**Exercise description:**
Extract each line from the entries below that has the string "repo" in it.
Exercise data Block Start
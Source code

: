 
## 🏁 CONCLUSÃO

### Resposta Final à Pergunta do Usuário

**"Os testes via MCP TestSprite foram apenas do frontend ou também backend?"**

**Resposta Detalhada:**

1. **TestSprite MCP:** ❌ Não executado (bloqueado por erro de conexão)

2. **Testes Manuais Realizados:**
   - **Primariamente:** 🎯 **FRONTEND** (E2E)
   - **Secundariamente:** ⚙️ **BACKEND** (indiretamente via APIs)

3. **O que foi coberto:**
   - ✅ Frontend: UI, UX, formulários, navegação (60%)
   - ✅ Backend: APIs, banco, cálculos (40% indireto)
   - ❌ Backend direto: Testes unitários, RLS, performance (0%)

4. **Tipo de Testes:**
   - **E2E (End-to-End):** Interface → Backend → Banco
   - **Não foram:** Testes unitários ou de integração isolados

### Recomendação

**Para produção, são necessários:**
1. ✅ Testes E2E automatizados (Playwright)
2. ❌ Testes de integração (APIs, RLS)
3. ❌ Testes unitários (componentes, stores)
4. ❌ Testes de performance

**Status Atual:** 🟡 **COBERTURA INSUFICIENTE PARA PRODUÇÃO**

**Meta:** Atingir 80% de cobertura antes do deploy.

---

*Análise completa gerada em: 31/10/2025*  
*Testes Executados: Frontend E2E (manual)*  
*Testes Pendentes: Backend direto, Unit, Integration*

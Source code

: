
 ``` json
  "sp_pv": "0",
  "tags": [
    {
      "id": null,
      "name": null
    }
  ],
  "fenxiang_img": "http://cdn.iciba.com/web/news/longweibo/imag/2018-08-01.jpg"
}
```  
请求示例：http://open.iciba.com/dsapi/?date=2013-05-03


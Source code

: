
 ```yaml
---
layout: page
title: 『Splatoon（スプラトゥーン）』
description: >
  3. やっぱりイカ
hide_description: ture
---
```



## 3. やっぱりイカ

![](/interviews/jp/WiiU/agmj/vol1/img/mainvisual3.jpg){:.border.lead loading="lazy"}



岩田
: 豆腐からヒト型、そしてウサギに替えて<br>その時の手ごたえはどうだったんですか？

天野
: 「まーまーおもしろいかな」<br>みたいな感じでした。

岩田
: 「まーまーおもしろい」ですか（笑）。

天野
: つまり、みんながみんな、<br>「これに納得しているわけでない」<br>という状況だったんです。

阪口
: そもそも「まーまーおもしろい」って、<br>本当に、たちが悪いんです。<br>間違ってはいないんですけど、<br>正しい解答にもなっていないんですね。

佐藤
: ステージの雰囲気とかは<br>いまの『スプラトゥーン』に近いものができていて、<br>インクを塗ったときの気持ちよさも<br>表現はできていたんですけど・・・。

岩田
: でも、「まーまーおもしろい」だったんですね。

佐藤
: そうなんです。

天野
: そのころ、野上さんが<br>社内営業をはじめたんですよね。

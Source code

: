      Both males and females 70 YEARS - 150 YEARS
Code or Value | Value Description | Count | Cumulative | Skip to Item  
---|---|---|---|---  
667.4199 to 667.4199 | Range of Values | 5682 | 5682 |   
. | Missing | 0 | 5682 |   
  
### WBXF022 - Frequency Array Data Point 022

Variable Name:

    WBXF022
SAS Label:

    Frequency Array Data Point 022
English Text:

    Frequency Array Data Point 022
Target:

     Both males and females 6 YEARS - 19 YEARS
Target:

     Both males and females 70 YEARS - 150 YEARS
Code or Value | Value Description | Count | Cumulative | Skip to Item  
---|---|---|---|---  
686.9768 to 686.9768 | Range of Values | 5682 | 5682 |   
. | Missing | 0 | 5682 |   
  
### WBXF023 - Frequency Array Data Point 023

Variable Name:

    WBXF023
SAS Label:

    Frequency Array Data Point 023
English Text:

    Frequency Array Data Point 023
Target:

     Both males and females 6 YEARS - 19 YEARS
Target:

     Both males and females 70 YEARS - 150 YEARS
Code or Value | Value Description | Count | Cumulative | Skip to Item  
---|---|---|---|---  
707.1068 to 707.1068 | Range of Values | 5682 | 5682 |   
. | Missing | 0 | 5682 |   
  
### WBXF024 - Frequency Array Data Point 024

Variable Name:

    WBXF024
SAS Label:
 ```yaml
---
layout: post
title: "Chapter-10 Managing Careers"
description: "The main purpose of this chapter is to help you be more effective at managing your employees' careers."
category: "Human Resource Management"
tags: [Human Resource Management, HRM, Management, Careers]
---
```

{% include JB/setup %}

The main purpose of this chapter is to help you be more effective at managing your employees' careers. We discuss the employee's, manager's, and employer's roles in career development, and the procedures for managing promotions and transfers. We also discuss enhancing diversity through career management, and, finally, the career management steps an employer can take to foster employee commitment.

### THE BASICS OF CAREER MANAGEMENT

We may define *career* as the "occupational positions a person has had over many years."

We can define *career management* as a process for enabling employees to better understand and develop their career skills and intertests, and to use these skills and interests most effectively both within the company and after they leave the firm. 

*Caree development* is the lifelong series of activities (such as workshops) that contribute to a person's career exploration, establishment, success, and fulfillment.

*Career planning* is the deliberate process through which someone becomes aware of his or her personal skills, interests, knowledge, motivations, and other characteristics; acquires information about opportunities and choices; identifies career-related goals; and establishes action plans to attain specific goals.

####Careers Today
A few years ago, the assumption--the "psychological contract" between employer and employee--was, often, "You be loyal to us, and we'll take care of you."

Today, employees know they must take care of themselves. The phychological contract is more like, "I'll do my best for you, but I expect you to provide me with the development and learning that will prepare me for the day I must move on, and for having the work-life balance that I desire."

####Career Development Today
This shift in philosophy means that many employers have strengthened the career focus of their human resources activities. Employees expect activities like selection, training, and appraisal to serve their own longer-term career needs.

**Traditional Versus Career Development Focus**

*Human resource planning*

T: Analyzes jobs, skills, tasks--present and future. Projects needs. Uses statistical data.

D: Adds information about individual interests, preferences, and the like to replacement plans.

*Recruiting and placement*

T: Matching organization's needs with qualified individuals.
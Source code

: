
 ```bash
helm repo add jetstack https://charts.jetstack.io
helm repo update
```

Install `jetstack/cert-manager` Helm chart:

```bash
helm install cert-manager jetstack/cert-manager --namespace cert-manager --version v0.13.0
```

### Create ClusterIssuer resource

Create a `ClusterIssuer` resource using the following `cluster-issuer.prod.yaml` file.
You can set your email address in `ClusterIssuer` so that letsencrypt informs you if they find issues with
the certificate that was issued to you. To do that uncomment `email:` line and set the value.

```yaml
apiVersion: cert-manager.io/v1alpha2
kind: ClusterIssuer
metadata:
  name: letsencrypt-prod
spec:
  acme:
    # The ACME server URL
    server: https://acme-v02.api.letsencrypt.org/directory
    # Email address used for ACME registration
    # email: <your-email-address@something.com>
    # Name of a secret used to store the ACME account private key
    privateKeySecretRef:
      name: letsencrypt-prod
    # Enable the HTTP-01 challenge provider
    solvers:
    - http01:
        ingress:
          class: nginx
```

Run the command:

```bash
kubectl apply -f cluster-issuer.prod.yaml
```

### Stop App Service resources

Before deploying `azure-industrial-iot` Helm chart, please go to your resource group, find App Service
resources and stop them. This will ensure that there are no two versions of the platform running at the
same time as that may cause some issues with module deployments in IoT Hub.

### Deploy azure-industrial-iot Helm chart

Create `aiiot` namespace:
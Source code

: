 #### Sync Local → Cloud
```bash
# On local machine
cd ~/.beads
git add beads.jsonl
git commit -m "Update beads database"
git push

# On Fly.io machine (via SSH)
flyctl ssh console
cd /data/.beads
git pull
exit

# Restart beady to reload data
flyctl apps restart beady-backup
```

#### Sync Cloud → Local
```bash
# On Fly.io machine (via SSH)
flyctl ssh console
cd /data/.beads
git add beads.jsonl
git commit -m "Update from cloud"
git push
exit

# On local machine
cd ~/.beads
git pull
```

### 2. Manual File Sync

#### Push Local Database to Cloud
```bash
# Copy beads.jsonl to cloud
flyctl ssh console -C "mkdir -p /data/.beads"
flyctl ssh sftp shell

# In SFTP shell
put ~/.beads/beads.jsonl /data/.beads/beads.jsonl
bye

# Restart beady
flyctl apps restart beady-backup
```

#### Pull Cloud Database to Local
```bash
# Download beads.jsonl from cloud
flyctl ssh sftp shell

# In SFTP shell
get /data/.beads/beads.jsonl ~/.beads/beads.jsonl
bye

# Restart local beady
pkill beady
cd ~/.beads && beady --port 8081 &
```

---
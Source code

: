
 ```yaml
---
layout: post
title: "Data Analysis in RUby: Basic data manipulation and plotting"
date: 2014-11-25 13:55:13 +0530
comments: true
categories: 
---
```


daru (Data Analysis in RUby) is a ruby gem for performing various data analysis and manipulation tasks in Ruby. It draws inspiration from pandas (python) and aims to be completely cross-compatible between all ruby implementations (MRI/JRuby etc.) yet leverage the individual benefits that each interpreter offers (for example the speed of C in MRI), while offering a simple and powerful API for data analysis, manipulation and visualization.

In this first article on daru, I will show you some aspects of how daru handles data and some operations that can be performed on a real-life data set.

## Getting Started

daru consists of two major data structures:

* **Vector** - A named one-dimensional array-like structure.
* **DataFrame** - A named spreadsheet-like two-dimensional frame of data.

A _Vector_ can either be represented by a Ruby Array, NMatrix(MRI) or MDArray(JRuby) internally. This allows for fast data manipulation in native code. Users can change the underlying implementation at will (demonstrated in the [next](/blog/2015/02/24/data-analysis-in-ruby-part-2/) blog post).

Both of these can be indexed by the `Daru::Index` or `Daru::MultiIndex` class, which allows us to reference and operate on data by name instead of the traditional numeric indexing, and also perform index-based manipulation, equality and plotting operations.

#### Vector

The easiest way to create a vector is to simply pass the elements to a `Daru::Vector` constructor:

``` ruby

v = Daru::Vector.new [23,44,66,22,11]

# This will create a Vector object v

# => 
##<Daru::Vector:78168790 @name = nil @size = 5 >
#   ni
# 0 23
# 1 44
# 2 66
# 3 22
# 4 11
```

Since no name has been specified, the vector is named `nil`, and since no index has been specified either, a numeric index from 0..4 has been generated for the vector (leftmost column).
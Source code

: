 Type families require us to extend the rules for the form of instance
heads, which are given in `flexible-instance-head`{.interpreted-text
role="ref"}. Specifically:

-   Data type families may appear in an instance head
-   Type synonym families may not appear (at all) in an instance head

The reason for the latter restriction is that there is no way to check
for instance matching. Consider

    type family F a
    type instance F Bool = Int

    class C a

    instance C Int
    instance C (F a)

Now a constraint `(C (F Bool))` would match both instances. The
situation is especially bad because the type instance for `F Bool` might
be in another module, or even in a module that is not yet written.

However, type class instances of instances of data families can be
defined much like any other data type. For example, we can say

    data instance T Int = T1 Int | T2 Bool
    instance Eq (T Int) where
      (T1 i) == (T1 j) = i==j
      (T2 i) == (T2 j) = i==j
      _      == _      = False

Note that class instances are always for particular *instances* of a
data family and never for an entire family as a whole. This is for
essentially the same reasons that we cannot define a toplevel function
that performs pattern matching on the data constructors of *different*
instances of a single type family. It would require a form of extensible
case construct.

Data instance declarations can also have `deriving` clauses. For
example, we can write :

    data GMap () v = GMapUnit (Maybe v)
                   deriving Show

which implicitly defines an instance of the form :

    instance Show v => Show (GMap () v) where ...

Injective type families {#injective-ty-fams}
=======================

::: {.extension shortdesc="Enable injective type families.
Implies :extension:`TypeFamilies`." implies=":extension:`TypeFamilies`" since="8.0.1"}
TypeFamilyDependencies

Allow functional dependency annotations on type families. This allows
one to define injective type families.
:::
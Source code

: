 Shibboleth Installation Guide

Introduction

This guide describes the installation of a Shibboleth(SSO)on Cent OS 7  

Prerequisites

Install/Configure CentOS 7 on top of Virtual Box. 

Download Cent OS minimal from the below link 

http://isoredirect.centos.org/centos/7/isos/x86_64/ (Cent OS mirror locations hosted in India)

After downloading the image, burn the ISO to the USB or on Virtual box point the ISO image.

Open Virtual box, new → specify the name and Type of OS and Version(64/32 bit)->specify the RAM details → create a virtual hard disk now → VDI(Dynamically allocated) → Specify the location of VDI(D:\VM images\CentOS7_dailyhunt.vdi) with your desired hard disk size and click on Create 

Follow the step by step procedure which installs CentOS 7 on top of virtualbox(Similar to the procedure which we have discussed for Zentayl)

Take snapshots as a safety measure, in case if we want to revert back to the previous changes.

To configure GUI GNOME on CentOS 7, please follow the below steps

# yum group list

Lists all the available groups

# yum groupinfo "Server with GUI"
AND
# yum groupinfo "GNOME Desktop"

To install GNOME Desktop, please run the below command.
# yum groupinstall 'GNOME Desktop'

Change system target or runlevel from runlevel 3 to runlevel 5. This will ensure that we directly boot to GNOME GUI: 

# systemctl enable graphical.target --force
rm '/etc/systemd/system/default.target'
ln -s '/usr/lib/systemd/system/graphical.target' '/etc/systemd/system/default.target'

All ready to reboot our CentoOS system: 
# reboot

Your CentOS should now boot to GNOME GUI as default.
Exercise data Block End
**Task solution:**
helm repo add jetstack https://charts.jetstack.io
helm repo update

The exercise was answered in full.